In humans, chemical digestion of carbohydrates also begins within the oral cavity. This is due to the presence of “spit” or saliva (sah- LIE -vah), secreted into the mouth by the salivary glands. The saliva contains various digestive enzymes, such as salivary amylase ( AM -ih- lace ), or “starch” (amyl) “splitter.” Salivary amylase begins the chemical digestion (breakdown) of complex carbohydrates, such as starch, into double-sugars. [ Study suggestion: Eat a plain saltine cracker. At first, it is quite dull, reflecting its complex starch content. But as you chew it and mix it with your saliva, notice that it begins to taste sweet. To what specific chemical should you give credit for this dramatic change?]
By the time a person is done chewing food and mixing it with saliva, the general result is a food bolus ( BOH -lus). A food bolus is a soft “ball” (bol) of partially digested food.
When done chewing, the person uses the tongue and flips the food bolus into the back of the oropharynx (portion of the throat behind the mouth). The bolus pushes the epiglottis shut, then slides down into the esophagus. The upper portion of the esophagus is lined by voluntary striated (cross-striped) muscle. Hence, the first part of swallowing is voluntary. (“So, why did I just gulp down that piece of delicious apple?” you might well ask yourself. “Because I darn well wanted to, that’s why!”)
However, the lower 2/3 of the esophagus is lined by smooth, involuntary muscle. This means that the latter part of swallowing is not under our conscious control. Therefore, once a swallowed food bolus has entered the lower esophagus, you just have to let it go down into your stomach! (“Oh, oh!” you might suddenly question yourself. “Didn’t I just see half a worm in that chunk of apple?” Too late! You’ve already swallowed it! You can’t back out, now!)

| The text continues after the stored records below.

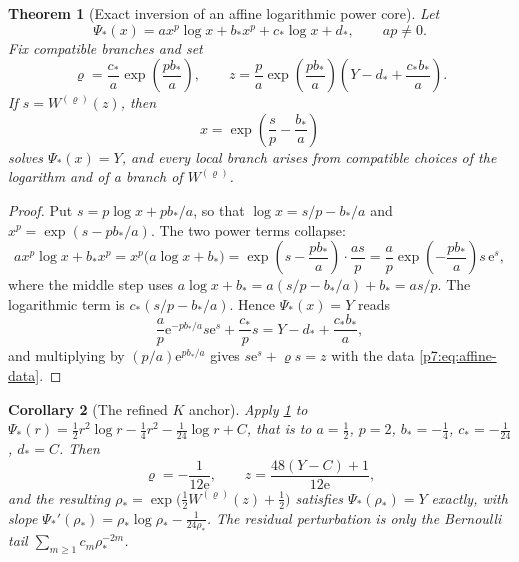 \documentclass[11pt,a4paper,oneside]{book}
\theoremstyle{plain}
\newtheorem{theorem}{Theorem}[chapter]
\newtheorem{corollary}[theorem]{Corollary}
\theoremstyle{definition}
\theoremstyle{remark}
\newcommand{\e}{\mathrm{e}}
\newcommand{\Wlam}{W}
\begin{document}
\begin{theorem}[Exact inversion of an affine logarithmic power core]
\label{p7:thm:affine-core}
Let
\begin{equation}\label{p7:eq:affine-core}
 \Psi_{\!*}(x)=a x^{p}\log x+b_{*}x^{p}+c_{*}\log x+d_{*},
 \qquad ap\ne0 .
\end{equation}
Fix compatible branches and set
\begin{equation}\label{p7:eq:affine-data}
 \varrho=\frac{c_{*}}a\exp\!\left(\frac{pb_{*}}a\right),
 \qquad
 z=\frac pa\exp\!\left(\frac{pb_{*}}a\right)
   \left(Y-d_{*}+\frac{c_{*}b_{*}}a\right).
\end{equation}
If $s=\Wlam^{(\varrho)}(z)$, then
\begin{equation}\label{p7:eq:affine-inverse}
 x=\exp\!\left(\frac sp-\frac{b_{*}}a\right)
\end{equation}
solves $\Psi_{\!*}(x)=Y$, and every local branch arises from compatible
choices of the logarithm and of a branch of $\Wlam^{(\varrho)}$.
\end{theorem}

\begin{proof}
Put $s=p\log x+pb_{*}/a$, so that $\log x=s/p-b_{*}/a$ and
$x^{p}=\exp(s-pb_{*}/a)$.  The two power terms collapse:
\[
 a x^{p}\log x+b_{*}x^{p}
 =x^{p}\bigl(a\log x+b_{*}\bigr)
 =\exp\!\left(s-\frac{pb_{*}}a\right)\cdot\frac{as}p
 =\frac ap\exp\!\left(-\frac{pb_{*}}a\right)s\,\e^{s},
\]
where the middle step uses $a\log x+b_{*}=a(s/p-b_{*}/a)+b_{*}=as/p$.  The
logarithmic term is $c_{*}(s/p-b_{*}/a)$.  Hence $\Psi_{\!*}(x)=Y$ reads
\[
 \frac ap\e^{-pb_{*}/a}s\e^{s}+\frac{c_{*}}ps
 =Y-d_{*}+\frac{c_{*}b_{*}}a ,
\]
and multiplying by $(p/a)\e^{pb_{*}/a}$ gives
$s\e^{s}+\varrho s=z$ with the data \eqref{p7:eq:affine-data}.
\end{proof}

\begin{corollary}[The refined $K$ anchor]\label{p7:cor:refined-anchor}
Apply \cref{p7:thm:affine-core} to
$\Psi_{\!*}(r)=\tfrac12r^{2}\log r-\tfrac14r^{2}-\tfrac1{24}\log r+C$,
that is to $a=\tfrac12$, $p=2$, $b_{*}=-\tfrac14$, $c_{*}=-\tfrac1{24}$,
$d_{*}=C$.  Then
\begin{equation}\label{p7:eq:K-refined-data}
 \varrho=-\frac1{12\e},
 \qquad
 z=\frac{48(Y-C)+1}{12\e},
\end{equation}
and the resulting $\rho_{*}=\exp\bigl(\tfrac12\Wlam^{(\varrho)}(z)+\tfrac12
\bigr)$ satisfies $\Psi_{\!*}(\rho_{*})=Y$ exactly, with slope
$\Psi_{\!*}'(\rho_{*})=\rho_{*}\log\rho_{*}-\tfrac1{24\rho_{*}}$.  The
residual perturbation is only the Bernoulli tail
$\sum_{m\ge1}c_m\rho_{*}^{-2m}$.
\end{corollary}
\end{document}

The Stomach And Its Adaptations
In humans, the stomach is a capital J-shaped pouch that acts as a temporary storage place for ingested food. The body is the large central area of the stomach, while the pylorus (pie- LOR -us) or “gatekeeper” is a small room at the far end of the stomach.
The epithelial cells lining the “stomach” (gastr) secrete the gastric ( GAS trick) juice. The gastric juice is especially rich in hydrochloric ( HIGH -droh- klor -ik) acid, abbreviated as HCl, and pepsin ( PEP -sin). Being an extremely strong acid, HCl breaks down rapidly and donates many H + ions, making it highly reactive and corrosive. Thus, hydrochloric acid begins the chemical digestion of lipids and proteins, as well as continuing the digestion of carbohydrates. Pepsin is an enzyme that helps break down proteins, as well.
Due to the action of the gastric juice, the food bolus from the esophagus is now changed into chyme ( KIGHM ). The chyme is a thick, soupy mass of partially digested material. Since it is almost a liquid, chyme is like a “juice” (chym) that leaves the stomach through a muscular ring called the pyloric (pie- LOR -ik) sphincter.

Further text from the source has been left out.